“An increased focus on South Africa’s old vines has elicited world-wide interest in the country’s wine heritage and the industry itself, with wines made from fruit sourced from these heritage vines proving their mettle,” says André Morgenthal of the Old Vine Project (OVP).
He says that membership of the OVP has grown from 10 members late last year, to over 40 now, including a number of cooperative producers, with over 80% of old-vine wines represented within these systems. The rising interest in the OVP has also been seen at tastings in London and Canada, supported and organised by Wines of South Africa (WOSA), as well as locally at Klein Karoo Klassique and the US Woordfees.
The OVP was established in 2016 with seed funding from the Rupert Foundation, although the effort to document SA’s old vines was started by viticulturist Rosa Kruger back in 2002. Named International Wine Personality of the Year at the 2018 International Wine Challenge, she’s still the driving force behind the project. Under her leadership, the Certified Heritage Seal was launched earlier in 2018, highlighting South Africa as the first country to certify via a single industry body (SAWIS), vineyard blocks older than 35 years. It is considered an important step in protecting old vines and has become a high-profile marketing strategy, setting a standard and establishing a new category, to highlight the depth of character evident in wines made from older vines.

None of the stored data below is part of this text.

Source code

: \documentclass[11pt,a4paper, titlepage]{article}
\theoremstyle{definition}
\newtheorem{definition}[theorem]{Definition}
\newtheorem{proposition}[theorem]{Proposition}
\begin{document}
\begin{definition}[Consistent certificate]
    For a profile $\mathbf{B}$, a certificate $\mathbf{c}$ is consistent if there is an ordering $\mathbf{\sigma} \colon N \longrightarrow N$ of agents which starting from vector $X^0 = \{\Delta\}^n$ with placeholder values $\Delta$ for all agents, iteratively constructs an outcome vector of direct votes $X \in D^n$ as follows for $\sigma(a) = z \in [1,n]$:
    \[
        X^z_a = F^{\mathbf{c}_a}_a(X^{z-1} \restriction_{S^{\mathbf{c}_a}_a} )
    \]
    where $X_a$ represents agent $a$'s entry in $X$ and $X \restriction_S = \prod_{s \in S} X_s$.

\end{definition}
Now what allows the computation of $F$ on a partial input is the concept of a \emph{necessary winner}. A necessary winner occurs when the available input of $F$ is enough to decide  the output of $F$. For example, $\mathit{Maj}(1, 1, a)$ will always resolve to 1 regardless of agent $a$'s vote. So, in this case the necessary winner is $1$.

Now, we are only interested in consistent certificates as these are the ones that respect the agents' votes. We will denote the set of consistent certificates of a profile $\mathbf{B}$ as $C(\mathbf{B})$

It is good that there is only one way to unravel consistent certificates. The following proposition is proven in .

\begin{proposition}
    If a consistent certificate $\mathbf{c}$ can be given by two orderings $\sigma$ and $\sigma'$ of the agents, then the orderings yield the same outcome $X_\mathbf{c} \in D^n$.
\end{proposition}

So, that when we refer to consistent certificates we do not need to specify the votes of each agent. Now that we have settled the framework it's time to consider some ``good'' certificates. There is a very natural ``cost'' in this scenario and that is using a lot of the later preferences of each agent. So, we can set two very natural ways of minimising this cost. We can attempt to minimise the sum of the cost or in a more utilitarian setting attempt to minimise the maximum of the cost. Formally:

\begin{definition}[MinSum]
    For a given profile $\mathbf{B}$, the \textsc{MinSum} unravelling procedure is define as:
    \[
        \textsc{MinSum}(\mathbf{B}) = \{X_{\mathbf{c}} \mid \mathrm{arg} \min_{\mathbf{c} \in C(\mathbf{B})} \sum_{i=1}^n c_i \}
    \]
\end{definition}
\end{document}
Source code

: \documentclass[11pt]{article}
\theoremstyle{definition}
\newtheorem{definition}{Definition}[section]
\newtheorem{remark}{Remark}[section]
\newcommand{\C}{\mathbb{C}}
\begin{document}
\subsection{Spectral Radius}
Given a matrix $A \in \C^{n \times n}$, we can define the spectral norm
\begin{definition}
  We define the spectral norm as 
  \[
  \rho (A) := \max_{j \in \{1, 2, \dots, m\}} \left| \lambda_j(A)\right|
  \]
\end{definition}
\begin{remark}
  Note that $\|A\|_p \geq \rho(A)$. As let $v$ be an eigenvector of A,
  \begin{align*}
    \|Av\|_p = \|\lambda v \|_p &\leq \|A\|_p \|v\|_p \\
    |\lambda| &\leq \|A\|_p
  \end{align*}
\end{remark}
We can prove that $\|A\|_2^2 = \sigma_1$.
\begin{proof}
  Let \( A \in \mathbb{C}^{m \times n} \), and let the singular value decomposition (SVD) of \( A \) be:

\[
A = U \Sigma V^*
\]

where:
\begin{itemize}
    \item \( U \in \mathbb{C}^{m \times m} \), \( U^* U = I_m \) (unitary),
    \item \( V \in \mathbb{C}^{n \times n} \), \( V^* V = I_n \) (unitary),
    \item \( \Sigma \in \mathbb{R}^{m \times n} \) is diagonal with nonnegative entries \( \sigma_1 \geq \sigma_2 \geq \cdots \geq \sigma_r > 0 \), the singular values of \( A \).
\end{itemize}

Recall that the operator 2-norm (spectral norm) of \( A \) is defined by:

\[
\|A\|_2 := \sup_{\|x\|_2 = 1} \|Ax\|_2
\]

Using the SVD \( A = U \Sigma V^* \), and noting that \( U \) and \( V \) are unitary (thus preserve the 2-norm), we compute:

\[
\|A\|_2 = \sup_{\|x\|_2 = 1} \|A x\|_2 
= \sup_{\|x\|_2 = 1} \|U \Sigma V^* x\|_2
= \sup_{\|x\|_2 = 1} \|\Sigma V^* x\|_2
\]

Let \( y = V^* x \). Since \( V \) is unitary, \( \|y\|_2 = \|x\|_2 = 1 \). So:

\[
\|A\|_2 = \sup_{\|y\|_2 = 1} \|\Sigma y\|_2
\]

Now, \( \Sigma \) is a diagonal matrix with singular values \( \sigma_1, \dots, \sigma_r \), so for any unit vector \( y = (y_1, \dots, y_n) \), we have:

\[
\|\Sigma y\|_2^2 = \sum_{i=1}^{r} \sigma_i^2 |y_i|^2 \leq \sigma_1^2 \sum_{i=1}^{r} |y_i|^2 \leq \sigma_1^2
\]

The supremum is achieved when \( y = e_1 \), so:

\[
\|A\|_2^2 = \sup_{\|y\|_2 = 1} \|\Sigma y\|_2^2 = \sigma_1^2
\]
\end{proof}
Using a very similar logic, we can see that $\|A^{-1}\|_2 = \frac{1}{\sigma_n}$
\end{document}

International wine expert Tim Atkin, states: “It’s no surprise to me that a significant number of my wines and winemakers of the year have an old vine connection, confirming how vital the OVP is to the SA wine industry and why the country’s heritage vineyards are so unique.”
In a recent report on Vinous.com, Neal Martin noted that “SA has one big advantage over much of the New World…old vines.”
Morgenthal revealed that old vine category pricing research, undertaken in a collaboration between Winetech, the University of Cape Town Graduate School of Business and the University of Stellenbosch, revealed some exciting results. Co-authors Jonathan Steyn and David Priilaid, from UCT’s School of Management Studies, constructed a pricing model to answer the question of whether, to what extent and how wine price-setters in the supply chain prioritise old vine bottle cues, relative to more conventional extrinsic cues of worth.
Steyn said of the findings: “In addition to the contribution of established cues such as aggregate ratings, exemplar brands, prototypical varieties, and origin, our study confirmed that vine age contributes significantly to wine price.”
He added: “The Certified Heritage Seal is an important step and is likely to sharpen the category boundaries, globally. The sharpening of the value proposition through such objective criteria may inspire greater confidence amongst price-setters in the ability of old vine cues on wine labels and associated marketing to unlock further value. This is crucial in the current global competitive environment.”